4.2. Apply to Real-World Problems

Customer data rarely behaves nicely.

• Some users buy weekly, others yearly.
• Some interact through multiple channels; others are silent.
• Purchase frequency, spending, and engagement vary widely — creating clusters with different densities.

K-Means might fail here because:

• It forces every user into a cluster (even the weird ones).
• It expects spherical groups — unrealistic in customer behavior.

HDBSCAN, however:

• Automatically detects dense customer segments without predefining how many exist.
• Treats low-activity or outlier customers as noise, not forced assignments.
• Uses stability to ensure that clusters represent real behavioral groups, not random noise.

Example intuition:

• Cluster 1: Frequent, high-spending buyers (dense region).
• Cluster 2: Seasonal shoppers (medium density).
• Cluster 3: Rare or dormant users (low density, often marked as noise).

Log data from servers, sensors, or security systems is noisy, high-volume, and unstructured. You often care less about the “main” clusters and more about the rare patterns — anomalies.

DBSCAN can detect anomalies as “points not assigned to any cluster,” but it depends heavily on the eps value — a single global threshold that rarely fits logs with multiple activity patterns.

HDBSCAN:

• Builds a hierarchy of density-based clusters across scales.
• Marks short-lived, low-persistence clusters and isolated points as anomalies automatically.
• Adapts to shifting density distributions common in real systems (e.g., different log activity peaks).

Practical Example:

• Cluster 1: Normal login events (very dense).
• Cluster 2: Scheduled maintenance logs (moderate density).
• Cluster 3: Rare, high-latency errors (low density → identified as outliers).

When you represent text using embeddings (e.g., BERT, Sentence Transformers), the resulting space is high-dimensional and uneven — topics have fuzzy boundaries and varying densities.

K-Means struggles here because:

• It forces a fixed number of clusters (k), but topics don’t have fixed boundaries.
• It assumes spherical shapes — embeddings are rarely isotropic.

HDBSCAN naturally fits:

• Finds semantic topic clusters of varying density and size.
• Marks unrelated or ambiguous sentences as noise.
• Works beautifully when combined with UMAP for dimensionality reduction before clustering.

Example intuition:

• Cluster 1: Tech news (dense, clear topic).
• Cluster 2: Sports articles (moderate density).
• Cluster 3: Abstract sentences spanning multiple topics (noise or weak clusters).

When clusters vary in density, you can’t pick a single parameter that works globally.
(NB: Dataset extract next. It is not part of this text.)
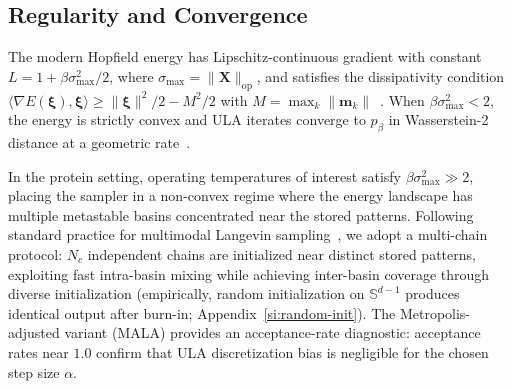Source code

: \subsection{Regularity and Convergence}\label{sec:convergence}
The modern Hopfield energy has Lipschitz-continuous gradient with constant $L = 1 + \beta\sigma_{\max}^2/2$, where $\sigma_{\max} = \|\mathbf{X}\|_{\mathrm{op}}$, and satisfies the dissipativity condition $\langle \nabla E(\boldsymbol{\xi}), \boldsymbol{\xi} \rangle \geq \|\boldsymbol{\xi}\|^2/2 - M^2/2$ with $M = \max_k \|\mathbf{m}_k\|$~\cite{alswaidanVarnerStochasticAttention2026}. When $\beta\sigma_{\max}^2 < 2$, the energy is strictly convex and ULA iterates converge to $p_\beta$ in Wasserstein-2 distance at a geometric rate~\cite{dalalyanTheoreticalGuaranteesApproximate2017,durmusNonasymptoticAnalysisUnadjusted2017}.

In the protein setting, operating temperatures of interest satisfy $\beta\sigma_{\max}^2 \gg 2$, placing the sampler in a non-convex regime where the energy landscape has multiple metastable basins concentrated near the stored patterns. Following standard practice for multimodal Langevin sampling~\cite{bovier2004metastability}, we adopt a multi-chain protocol: $N_c$ independent chains are initialized near distinct stored patterns, exploiting fast intra-basin mixing while achieving inter-basin coverage through diverse initialization (empirically, random initialization on $\mathbb{S}^{d-1}$ produces identical output after burn-in; Appendix~\ref{si:random-init}). The Metropolis-adjusted variant (MALA) provides an acceptance-rate diagnostic: acceptance rates near $1.0$ confirm that ULA discretization bias is negligible for the chosen step size $\alpha$.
Instead, use stability plots (from the condensed tree) to visually inspect which clusters persist across density levels.

Look for:

• Long, thick branches → stable, high-confidence clusters.
• Short, weak branches → likely noise or transient structures.

This visual approach replaces arbitrary numeric tuning with interpretability — you see where the data stabilizes.

If you expect groups of different scales (say, large corporate clients vs. small individual users), tune min_cluster_size proportionally to expected variance:

• Higher values → prefer large, consistent groups.
• Lower values → capture fine-grained or niche clusters.

• “HDBSCAN doesn’t need tuning.” While it automates eps, min_samples and min_cluster_size still require domain-aware selection.
• “Outliers are useless.” In anomaly detection and NLP, outliers often carry most of the insight (errors, novelty, or unique events).
• “You can replace K-Means with HDBSCAN everywhere.” For very large, homogeneous datasets (like text embeddings for millions of tweets), K-Means or MiniBatch K-Means might be better suited.